Problem statement: Go through the records below and report each line with "променљива" in it.
== Data shown
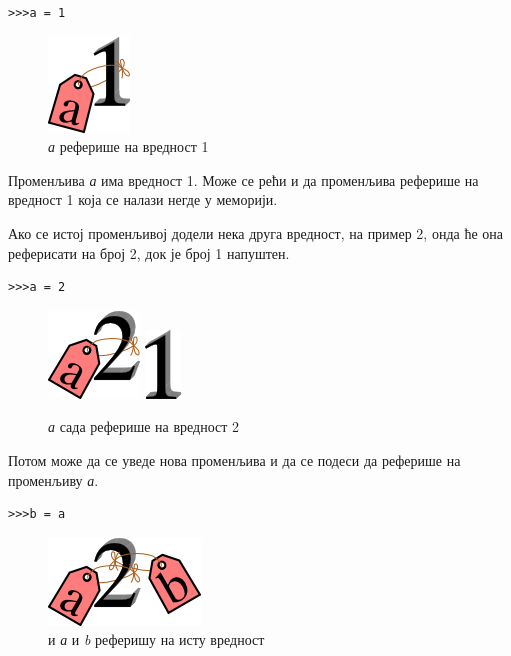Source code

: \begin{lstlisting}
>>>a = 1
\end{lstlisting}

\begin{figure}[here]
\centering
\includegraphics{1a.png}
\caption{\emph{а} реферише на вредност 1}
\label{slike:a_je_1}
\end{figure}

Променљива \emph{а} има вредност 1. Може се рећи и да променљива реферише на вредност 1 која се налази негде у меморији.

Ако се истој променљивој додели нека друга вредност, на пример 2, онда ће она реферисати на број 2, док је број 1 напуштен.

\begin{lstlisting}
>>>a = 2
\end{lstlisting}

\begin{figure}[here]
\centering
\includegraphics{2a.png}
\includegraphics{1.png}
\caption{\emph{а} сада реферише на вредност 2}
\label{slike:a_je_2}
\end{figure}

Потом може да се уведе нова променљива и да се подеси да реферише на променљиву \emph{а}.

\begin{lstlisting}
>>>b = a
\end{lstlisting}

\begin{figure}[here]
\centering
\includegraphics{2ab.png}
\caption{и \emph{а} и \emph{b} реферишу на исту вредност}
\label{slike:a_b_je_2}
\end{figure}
====
== Data shown
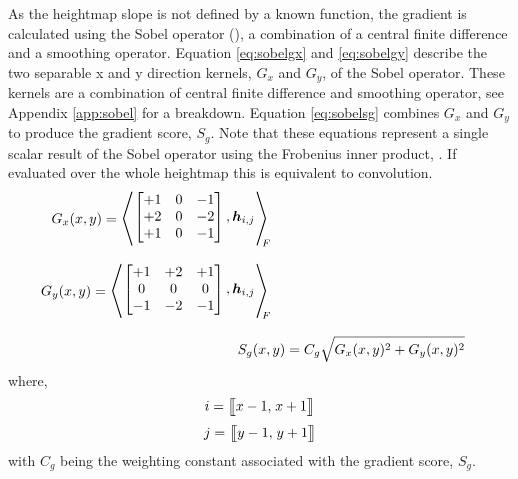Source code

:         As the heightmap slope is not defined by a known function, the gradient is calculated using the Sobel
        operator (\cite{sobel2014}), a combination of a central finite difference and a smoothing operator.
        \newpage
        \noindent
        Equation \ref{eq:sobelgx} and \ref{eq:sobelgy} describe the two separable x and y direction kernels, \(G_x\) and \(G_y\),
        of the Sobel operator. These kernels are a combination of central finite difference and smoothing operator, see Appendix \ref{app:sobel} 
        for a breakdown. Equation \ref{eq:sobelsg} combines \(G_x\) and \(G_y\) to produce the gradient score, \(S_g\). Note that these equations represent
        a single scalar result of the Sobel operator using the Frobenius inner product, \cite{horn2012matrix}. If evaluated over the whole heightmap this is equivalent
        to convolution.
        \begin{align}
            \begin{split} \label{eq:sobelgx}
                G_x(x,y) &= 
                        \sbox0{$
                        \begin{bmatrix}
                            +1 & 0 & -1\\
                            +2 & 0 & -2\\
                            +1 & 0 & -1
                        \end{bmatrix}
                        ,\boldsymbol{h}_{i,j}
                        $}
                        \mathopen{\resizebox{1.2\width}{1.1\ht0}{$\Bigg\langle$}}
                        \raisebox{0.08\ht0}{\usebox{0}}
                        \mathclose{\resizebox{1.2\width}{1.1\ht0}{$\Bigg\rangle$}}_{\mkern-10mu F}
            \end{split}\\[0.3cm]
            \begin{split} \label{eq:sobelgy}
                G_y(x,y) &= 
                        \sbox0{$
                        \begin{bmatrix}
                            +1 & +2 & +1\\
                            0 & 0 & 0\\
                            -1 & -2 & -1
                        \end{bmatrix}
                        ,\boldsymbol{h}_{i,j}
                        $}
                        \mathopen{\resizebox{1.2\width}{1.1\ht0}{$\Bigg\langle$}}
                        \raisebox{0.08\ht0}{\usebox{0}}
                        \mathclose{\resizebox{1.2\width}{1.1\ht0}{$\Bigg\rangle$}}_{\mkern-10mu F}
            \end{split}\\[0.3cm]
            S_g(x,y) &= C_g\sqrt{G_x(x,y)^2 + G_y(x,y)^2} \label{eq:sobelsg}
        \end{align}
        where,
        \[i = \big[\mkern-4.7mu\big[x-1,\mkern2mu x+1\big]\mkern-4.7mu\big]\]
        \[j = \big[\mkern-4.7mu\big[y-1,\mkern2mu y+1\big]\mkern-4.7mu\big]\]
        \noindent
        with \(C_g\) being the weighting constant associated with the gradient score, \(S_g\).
====
== Data shown
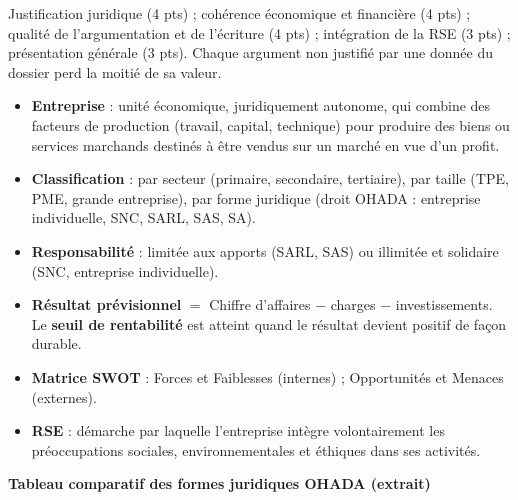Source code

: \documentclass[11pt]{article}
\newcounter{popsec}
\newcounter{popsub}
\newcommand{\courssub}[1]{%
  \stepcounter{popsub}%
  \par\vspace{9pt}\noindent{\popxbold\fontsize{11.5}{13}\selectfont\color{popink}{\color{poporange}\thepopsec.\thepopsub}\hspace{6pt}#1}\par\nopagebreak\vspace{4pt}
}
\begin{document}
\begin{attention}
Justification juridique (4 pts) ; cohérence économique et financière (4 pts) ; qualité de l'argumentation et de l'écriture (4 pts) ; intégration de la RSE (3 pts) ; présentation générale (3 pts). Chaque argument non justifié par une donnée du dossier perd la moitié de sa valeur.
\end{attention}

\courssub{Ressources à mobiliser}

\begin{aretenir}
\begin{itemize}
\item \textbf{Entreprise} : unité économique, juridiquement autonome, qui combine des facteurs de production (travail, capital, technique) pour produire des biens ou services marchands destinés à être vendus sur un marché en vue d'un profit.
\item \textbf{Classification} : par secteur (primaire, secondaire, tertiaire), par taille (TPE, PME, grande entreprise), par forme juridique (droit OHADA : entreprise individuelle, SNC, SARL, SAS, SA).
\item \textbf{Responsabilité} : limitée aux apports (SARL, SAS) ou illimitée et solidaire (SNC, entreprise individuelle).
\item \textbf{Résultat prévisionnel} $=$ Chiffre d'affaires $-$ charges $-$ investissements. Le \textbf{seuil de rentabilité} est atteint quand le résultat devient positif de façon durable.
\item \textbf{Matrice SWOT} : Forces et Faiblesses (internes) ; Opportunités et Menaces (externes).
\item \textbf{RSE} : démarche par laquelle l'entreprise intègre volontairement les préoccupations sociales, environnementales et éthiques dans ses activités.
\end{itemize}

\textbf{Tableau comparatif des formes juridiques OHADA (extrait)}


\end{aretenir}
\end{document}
====
Reply to the exercise:
Променљива \emph{а} има вредност 1. Може се рећи и да променљива реферише на вредност 1 која се налази негде у меморији.
Потом може да се уведе нова променљива и да се подеси да реферише на променљиву \emph{а}.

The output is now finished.